The intelligence cycle is a simple process utilized by the vast majority of the US intelligence community. Although the cycle in its academic form does not represent the complexity of tasks necessary for gathering relevant, actionable information, it does serve as a model for implementing the cycle. Though, some cycles may consolidate specific tasks, in general the cycle consists of six phases (Requirements, Planning and Direction, Collection, Processing, Analysis, Dissemination). These phases can be broken down between existing MSS teams for integration.
Furthermore, if implemented properly this process could well serve as a foundation for everything we do in Security Services. The following are a brief explanation of the individual process areas.
Requirements. Intelligence requirements will be determined by decision makers such as team Leaders, Executives, or other decision maker. The definition of specific intelligence requirements will initiate the intelligence cycle.
Planning and Direction
During the collection phase of the intelligence cycle an Intelligence Collection Plan (ICP) will be created. The ICP is a systematic process where available resources will be tasked to gather and provide pertinent information within a defined time frame. The systematic process will define specific sources where intelligence will be collected. These sources may include but are not limited to:
- 1. Human intelligence (HUMINT) – The collection of intelligence via interpersonal contact or rather information provided directly from human sources.
- 2. Signal intelligence (SIGINT) – The term used to describe communications intelligence and electronic intelligence
- 3. Open-source intelligence (OSINT) – The collection of intelligence from publicly available information as well as other unclassified information that has limited public distribution or access.
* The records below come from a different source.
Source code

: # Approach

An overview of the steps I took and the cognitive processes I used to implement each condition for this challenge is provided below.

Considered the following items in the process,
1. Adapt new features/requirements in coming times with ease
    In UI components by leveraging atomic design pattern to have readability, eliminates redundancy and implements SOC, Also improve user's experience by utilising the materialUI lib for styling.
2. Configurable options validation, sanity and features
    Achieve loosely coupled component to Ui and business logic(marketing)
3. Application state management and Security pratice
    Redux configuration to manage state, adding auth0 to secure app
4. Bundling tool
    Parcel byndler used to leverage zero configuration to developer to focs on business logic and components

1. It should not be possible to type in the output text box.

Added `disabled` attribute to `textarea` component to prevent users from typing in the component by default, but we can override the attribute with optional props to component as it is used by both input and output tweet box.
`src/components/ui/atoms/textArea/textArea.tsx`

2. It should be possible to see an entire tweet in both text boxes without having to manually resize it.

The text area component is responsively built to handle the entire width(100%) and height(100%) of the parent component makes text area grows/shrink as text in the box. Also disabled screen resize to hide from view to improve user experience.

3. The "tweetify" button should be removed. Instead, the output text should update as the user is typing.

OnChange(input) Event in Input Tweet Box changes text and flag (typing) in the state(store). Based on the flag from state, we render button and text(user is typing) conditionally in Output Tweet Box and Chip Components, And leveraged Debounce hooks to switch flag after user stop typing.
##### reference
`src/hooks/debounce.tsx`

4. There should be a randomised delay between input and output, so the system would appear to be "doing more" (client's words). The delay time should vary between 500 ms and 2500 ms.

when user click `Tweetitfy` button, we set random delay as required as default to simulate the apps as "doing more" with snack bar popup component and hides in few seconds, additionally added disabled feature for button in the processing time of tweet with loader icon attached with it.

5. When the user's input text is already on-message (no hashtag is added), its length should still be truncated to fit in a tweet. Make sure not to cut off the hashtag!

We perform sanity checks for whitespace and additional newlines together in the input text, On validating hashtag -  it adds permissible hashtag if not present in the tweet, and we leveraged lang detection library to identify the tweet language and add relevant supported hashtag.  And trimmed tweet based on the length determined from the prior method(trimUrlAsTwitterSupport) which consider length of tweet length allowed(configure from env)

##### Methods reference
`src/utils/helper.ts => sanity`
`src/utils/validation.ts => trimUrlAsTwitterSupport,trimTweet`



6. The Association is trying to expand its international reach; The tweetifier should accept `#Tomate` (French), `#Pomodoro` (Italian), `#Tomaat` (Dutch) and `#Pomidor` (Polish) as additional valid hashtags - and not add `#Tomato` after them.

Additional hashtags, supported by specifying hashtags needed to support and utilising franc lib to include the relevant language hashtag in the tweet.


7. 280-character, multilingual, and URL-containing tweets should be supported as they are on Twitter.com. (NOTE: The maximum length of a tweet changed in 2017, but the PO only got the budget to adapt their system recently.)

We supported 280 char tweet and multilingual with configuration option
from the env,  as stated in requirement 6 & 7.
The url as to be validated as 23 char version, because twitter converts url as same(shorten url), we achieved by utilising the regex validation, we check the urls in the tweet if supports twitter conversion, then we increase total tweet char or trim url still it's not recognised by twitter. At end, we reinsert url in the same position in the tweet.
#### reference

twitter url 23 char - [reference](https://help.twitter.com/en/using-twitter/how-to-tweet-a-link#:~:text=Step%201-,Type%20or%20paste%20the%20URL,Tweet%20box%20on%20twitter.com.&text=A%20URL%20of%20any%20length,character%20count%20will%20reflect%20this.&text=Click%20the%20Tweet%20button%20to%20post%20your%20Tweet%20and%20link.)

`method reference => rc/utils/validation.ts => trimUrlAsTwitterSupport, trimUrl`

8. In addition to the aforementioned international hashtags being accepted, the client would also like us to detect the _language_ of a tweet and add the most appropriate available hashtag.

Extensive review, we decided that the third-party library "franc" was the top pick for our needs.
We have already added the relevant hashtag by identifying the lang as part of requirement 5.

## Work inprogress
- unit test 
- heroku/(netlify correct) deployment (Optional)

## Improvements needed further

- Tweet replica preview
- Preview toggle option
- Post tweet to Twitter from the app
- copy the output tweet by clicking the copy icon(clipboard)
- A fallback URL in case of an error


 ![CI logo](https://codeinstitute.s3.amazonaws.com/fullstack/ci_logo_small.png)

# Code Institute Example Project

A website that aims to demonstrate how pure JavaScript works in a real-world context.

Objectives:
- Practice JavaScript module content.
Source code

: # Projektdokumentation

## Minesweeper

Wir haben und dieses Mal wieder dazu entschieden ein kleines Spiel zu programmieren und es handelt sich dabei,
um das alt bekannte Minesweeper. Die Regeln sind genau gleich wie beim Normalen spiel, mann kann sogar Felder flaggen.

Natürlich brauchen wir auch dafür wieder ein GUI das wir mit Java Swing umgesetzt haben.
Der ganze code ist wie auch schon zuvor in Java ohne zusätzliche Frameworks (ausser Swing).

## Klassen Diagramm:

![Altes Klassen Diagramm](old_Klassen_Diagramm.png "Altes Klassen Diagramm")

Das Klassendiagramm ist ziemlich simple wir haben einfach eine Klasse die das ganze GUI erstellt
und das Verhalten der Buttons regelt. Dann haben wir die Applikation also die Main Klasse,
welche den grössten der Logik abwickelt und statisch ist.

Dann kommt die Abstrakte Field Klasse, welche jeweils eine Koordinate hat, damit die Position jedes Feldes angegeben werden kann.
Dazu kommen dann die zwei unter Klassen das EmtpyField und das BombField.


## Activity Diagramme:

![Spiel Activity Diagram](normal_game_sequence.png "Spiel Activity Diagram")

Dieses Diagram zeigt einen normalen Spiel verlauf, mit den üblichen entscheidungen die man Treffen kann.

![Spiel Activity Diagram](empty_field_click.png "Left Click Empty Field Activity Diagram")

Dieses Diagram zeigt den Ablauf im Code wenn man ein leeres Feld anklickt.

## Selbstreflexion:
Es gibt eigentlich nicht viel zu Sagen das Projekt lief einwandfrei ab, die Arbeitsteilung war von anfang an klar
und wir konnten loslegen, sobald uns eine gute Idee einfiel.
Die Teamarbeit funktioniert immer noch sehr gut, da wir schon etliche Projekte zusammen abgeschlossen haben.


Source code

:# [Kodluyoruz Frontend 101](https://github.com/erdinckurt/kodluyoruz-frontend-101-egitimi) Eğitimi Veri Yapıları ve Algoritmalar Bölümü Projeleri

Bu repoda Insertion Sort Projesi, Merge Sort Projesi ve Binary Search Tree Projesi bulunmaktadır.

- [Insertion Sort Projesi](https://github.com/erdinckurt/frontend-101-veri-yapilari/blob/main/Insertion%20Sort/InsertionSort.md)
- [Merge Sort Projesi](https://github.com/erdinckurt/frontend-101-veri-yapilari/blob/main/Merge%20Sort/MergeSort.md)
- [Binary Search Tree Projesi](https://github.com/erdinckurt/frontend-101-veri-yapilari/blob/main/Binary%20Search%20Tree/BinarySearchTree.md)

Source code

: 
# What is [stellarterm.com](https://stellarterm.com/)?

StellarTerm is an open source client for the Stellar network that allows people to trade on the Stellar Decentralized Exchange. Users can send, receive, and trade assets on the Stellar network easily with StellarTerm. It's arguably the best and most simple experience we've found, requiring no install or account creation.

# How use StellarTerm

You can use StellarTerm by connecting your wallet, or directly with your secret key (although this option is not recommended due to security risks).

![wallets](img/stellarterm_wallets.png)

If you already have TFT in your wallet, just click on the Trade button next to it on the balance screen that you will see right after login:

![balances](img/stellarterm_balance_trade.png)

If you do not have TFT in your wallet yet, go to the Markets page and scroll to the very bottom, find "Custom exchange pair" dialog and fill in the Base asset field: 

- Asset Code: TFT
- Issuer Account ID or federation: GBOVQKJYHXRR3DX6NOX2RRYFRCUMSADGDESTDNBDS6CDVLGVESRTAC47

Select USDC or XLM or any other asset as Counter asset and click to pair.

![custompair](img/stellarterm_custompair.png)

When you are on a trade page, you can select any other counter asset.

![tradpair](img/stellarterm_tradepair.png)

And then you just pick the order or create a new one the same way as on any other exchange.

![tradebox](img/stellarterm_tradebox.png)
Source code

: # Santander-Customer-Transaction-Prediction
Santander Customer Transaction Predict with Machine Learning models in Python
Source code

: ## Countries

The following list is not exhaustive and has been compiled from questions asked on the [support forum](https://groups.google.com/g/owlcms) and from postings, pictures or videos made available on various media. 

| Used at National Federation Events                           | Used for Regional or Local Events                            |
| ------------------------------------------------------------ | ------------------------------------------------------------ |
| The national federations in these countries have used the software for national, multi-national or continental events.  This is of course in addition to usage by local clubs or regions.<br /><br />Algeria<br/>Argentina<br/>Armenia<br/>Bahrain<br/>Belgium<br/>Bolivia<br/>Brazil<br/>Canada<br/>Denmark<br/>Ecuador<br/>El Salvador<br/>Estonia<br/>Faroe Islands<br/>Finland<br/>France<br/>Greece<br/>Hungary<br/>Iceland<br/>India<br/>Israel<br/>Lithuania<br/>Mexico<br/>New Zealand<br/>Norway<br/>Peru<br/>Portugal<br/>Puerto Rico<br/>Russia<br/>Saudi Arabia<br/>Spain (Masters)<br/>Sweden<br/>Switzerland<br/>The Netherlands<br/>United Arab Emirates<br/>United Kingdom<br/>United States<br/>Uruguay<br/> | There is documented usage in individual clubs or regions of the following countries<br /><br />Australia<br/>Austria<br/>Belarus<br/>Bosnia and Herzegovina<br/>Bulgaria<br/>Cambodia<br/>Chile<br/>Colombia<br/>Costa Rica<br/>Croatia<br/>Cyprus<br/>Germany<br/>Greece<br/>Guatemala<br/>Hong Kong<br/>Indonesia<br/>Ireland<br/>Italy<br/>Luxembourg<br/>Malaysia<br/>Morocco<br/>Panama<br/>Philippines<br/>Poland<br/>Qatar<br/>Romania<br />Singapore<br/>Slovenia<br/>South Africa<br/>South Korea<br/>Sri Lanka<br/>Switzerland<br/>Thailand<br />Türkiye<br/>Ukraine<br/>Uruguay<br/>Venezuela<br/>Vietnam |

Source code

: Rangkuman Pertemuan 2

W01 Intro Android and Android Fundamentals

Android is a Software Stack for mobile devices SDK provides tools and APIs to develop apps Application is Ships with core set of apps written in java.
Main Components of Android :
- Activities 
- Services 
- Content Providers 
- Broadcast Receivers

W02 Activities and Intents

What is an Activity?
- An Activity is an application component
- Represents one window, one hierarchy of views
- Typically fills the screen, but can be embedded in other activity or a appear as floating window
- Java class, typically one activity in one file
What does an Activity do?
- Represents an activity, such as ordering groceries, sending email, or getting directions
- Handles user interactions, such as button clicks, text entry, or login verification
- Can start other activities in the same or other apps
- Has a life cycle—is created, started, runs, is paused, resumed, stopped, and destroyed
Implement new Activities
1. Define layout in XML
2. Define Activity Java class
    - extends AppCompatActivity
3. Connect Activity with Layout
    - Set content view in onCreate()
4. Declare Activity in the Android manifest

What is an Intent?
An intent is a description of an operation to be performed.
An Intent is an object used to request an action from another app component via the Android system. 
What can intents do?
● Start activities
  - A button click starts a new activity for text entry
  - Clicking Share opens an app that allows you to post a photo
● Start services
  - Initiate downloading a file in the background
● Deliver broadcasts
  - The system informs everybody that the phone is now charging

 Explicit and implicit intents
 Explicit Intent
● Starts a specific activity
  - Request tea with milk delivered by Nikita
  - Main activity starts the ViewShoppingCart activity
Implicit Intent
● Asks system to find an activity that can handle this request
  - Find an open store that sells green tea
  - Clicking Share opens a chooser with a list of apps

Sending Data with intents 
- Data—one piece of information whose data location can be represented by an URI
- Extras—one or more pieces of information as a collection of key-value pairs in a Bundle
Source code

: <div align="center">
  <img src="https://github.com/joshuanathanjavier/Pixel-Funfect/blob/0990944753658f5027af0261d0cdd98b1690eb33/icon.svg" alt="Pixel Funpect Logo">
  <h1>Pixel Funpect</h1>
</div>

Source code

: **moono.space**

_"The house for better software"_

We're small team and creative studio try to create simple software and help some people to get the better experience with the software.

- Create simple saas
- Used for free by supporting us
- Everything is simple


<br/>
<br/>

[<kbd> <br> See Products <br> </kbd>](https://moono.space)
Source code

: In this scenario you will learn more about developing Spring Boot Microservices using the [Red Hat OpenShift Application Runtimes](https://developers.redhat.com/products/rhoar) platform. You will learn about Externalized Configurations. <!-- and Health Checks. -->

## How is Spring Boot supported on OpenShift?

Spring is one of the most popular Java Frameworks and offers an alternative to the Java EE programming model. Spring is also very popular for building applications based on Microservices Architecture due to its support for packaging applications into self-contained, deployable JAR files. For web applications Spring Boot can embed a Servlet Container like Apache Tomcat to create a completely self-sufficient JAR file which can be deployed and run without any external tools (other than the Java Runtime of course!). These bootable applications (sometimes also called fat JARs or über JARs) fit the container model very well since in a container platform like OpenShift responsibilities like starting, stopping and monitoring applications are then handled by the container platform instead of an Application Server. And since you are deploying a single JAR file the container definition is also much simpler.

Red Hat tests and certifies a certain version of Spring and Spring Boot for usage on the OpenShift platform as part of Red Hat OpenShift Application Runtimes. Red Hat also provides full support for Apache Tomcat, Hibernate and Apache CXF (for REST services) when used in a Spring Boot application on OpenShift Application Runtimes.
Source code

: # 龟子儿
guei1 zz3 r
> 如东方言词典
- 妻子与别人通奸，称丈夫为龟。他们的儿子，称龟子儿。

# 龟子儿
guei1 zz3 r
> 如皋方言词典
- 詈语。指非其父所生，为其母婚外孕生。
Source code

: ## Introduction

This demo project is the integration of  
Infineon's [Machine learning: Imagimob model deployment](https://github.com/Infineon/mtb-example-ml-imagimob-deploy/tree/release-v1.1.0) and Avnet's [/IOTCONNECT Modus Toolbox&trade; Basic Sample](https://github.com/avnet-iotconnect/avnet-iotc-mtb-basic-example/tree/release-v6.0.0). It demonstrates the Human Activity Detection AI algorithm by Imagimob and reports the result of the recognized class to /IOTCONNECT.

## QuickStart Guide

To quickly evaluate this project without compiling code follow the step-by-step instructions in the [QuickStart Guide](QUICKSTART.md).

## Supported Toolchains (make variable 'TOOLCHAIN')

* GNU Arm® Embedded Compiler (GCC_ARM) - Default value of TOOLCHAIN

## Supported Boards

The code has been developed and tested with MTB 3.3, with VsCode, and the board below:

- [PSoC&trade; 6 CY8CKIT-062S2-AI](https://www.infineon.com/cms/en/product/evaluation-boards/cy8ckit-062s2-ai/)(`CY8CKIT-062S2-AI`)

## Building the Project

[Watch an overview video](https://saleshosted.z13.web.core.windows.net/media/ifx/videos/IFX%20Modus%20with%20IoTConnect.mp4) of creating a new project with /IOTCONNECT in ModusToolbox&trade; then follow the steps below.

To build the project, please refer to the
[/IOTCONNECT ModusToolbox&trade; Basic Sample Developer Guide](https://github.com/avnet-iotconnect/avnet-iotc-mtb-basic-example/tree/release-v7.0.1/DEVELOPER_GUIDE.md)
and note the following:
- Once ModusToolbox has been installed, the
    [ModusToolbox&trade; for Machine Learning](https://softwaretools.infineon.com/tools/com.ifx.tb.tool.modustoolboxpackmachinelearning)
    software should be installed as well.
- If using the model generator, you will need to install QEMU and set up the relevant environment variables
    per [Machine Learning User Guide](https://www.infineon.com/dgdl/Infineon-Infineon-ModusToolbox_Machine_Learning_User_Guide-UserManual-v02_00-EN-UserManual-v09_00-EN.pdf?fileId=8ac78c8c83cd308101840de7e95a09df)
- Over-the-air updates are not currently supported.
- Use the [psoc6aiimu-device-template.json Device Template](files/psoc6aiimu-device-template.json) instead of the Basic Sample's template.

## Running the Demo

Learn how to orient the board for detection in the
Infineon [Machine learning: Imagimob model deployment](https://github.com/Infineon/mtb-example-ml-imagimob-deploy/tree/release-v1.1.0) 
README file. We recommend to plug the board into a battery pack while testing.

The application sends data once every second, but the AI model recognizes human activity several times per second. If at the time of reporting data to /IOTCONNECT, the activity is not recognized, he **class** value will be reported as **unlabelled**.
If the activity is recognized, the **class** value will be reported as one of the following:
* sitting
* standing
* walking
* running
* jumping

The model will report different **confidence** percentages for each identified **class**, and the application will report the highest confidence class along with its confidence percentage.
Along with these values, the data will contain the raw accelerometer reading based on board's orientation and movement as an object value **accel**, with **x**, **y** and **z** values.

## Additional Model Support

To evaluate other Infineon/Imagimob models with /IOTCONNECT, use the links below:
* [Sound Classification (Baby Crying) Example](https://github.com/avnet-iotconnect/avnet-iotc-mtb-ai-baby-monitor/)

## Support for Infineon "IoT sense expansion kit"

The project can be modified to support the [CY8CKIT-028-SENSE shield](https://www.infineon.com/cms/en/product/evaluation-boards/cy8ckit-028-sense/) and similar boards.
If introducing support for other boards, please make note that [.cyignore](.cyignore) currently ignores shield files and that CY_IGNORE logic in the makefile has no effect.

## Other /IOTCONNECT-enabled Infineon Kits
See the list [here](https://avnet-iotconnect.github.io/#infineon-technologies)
- 4. Measurement and signature intelligence (MASINT) – The scientific and technical intelligence derived from analysis of data obtained from sensing instruments
*Definitions from the Nato glossary of terms and Definitions AAP-6 (2008)
During the collection phase, sources will be exploited for the actual collection of intelligence, this will include all sources identified in the planning and direction phase. However, the primary focus for IBM will be in the realm of SIGINT, OSINT, and MASINT as HUMINT will be opportunistic, or coincidental rather than specifically outline and sought out (clandestine operations is not within the purview of this intelligence cycle).
Within the processing phase, collected intelligence artifacts or raw intelligence materials are assessed for reliability and relevance. Finally, these intelligence artifacts are put into a standard in preparation for review. Intelligence artifacts in this format are said to be “vetted” meaning that it has been properly verified.
In the analysis phase of the intelligence cycle vetted intelligence is analyzed and reviewed in order to determine the potential impact of processed intelligence. Within the analysis phase collateral information and patterns are determined in an effort to determine the overall significance of the vetted intelligence.
Dissemination is the reporting phase of the cycle where intelligence consumers whose needs initiated the intelligence requirements are made aware of findings of the analysis phase.